+34 96 633 71 35

12 Abr 2012

The Teachers’ Satisfaction Towards Their Continuing Training Impact of a Professional Development Model Focuses on Teachers and School

Posted By
The limitations that have been found in systems training to conduct effective preparation of teachers have stressed the importance of in-service training emphasizing the influence that it has on the teacher’s qualification (OECD, 2005).

Autor(es):Branco, A; Duarte, A.; Onofre, M.
Entidades(es):Secundary School of Bocage, Lisbon, Portugal; Human Movement Faculty, Technical University of Lisbon, Portugal
Congreso: congreso de la asociación internacional de escuelas superiores de educación física (AIESEP)
Úbeda A Coruña, 26-29 de Octubre de 2010
ISBN: 9788461499465
Palabras claves:CPD, Training Satisfaction

The Teachers’ Satisfaction Towards Their Continuing Training Impact of a Professional Development Model Focuses on Teachers and School


The limitations that have been found in systems training to conduct effective preparation of teachers have stressed the importance of in-service training emphasizing the influence that it has on the teacher’s qualification (OECD, 2005). The collective work among teachers in organizing and implementing this training, namely that which develops within the department, has proved crucial to ensure that quality research has highlighted important requirements for success learning in communities (Senge, Luke; Cambron-McCabe, Smith, Dutton & Kleiner, 2005; Day, 2007). This pilot study which sought to validate a CPD model for PE teachers based on their specific needs for educational intervention and the benefits of recruiting based training communities of practice (Wenger, 1998). The study took place in a Middle School of the Peninsula of Setúbal, Portugal. One purpose was to determine how this model influenced the teachers’ satisfaction in the face of it, especially by contrast with the classic program, held outside the school context, with an intervention of a specialist unknown to the school, in the form of a brief course and without followup (Branco, 2004). Teachers were pleased with the training. Greater awareness of the difficulties to teach in some cases caused a slight decrease in teachers’ satisfaction.
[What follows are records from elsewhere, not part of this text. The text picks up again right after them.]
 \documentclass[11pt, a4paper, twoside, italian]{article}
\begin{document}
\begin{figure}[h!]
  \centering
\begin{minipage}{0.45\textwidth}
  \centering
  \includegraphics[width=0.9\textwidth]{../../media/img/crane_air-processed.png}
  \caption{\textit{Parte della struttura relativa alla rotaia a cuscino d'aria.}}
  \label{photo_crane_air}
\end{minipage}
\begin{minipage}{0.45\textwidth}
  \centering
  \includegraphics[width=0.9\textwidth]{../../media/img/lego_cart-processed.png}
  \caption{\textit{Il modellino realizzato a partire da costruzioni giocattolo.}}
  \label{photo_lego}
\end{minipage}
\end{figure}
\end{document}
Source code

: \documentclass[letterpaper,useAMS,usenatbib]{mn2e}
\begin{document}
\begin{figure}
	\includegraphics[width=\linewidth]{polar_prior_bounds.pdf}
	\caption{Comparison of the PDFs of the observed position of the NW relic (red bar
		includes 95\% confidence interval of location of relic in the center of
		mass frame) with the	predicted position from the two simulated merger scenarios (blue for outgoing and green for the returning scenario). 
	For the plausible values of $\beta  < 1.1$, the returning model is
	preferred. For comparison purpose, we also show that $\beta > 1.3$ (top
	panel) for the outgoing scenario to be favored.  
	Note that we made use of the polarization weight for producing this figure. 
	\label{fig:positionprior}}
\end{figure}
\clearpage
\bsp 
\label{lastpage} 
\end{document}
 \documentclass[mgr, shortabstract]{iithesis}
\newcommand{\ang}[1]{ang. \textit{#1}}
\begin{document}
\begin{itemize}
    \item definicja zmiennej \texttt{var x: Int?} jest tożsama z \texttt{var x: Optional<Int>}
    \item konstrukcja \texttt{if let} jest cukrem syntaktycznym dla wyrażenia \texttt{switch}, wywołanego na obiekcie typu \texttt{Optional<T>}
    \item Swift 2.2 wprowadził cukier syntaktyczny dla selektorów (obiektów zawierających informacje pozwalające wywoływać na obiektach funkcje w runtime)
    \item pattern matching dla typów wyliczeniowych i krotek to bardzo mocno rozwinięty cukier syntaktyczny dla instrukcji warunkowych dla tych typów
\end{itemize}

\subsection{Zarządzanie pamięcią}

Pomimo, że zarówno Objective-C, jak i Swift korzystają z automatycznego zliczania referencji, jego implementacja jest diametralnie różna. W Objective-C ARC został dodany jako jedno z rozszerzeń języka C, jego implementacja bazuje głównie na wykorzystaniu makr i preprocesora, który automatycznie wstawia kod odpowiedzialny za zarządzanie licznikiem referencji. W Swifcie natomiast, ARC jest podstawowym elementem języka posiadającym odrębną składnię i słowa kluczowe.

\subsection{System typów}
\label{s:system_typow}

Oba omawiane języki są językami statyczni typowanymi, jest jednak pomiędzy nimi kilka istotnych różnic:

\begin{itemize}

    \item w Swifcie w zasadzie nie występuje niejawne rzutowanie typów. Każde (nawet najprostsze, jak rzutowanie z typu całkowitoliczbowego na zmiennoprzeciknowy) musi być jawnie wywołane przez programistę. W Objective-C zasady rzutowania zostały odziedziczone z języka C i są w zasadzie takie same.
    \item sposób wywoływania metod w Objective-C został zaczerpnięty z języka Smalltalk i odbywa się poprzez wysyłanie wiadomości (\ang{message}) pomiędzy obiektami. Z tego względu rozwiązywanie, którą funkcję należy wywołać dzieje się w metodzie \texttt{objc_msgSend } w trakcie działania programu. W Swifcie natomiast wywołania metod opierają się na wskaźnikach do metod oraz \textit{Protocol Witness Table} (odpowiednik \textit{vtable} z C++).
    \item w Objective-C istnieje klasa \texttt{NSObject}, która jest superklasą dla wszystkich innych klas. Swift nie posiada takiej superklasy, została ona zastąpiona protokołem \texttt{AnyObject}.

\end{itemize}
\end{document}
In 2007 the new legal regime for amending the statue of teachers’ career (EM, Law No.15/2007, 19th January) caused much constraints to peer review. Supervision is still seen as a form of inspection and control of teachers and not a form of enrichment and professional growth. Formosinho, Machado & Oliveira-Formosinho (2010) shows the differences between performance evaluation and assessment of merit. However the new evaluation system promotes professional development opportunities that would tell the trend of continuing training for teachers in recent years: short-term courses/workshops; top-down; out of context and without follow-up. This kind of continuing training must improve for the continuing professional development (OECD, 1998; 2005; 2009; Marcelo, 1999; Guskey, 2002; Day, 2007; Day & Sachs, 2004; Veiga Simão & Flores, 2009) but this is a challenge for the majority of public Portuguese schools. We accepted to propose it to the PE teachers!


We designed a CPD model based on Wengers´ communities of practice (1998) as suggested by the OECD (2009:49) at the TALIS report where “professional development is defined as activities that develop an individual’s skills, knowledge, expertise and other characteristics as a teacher”. The pilot study was conducted in a middle school of the Península de Setúbal, with a group of seven PE teachers and one hundred and six students during de third period of academic year 2008/2009. The training was based on the features reference by the international literature (Howey & Laughan, 1983):“Ownership” (the teacher is acting in decisions); “Collegiality” (sharing of problems and solutions); “Practicality” (focused on teaching practice); and“Change over time” (development throughout life). One purpose of our study was to verify whether the CPD model improved the professional performance of PE teachers’ and their satisfaction with the training to teach.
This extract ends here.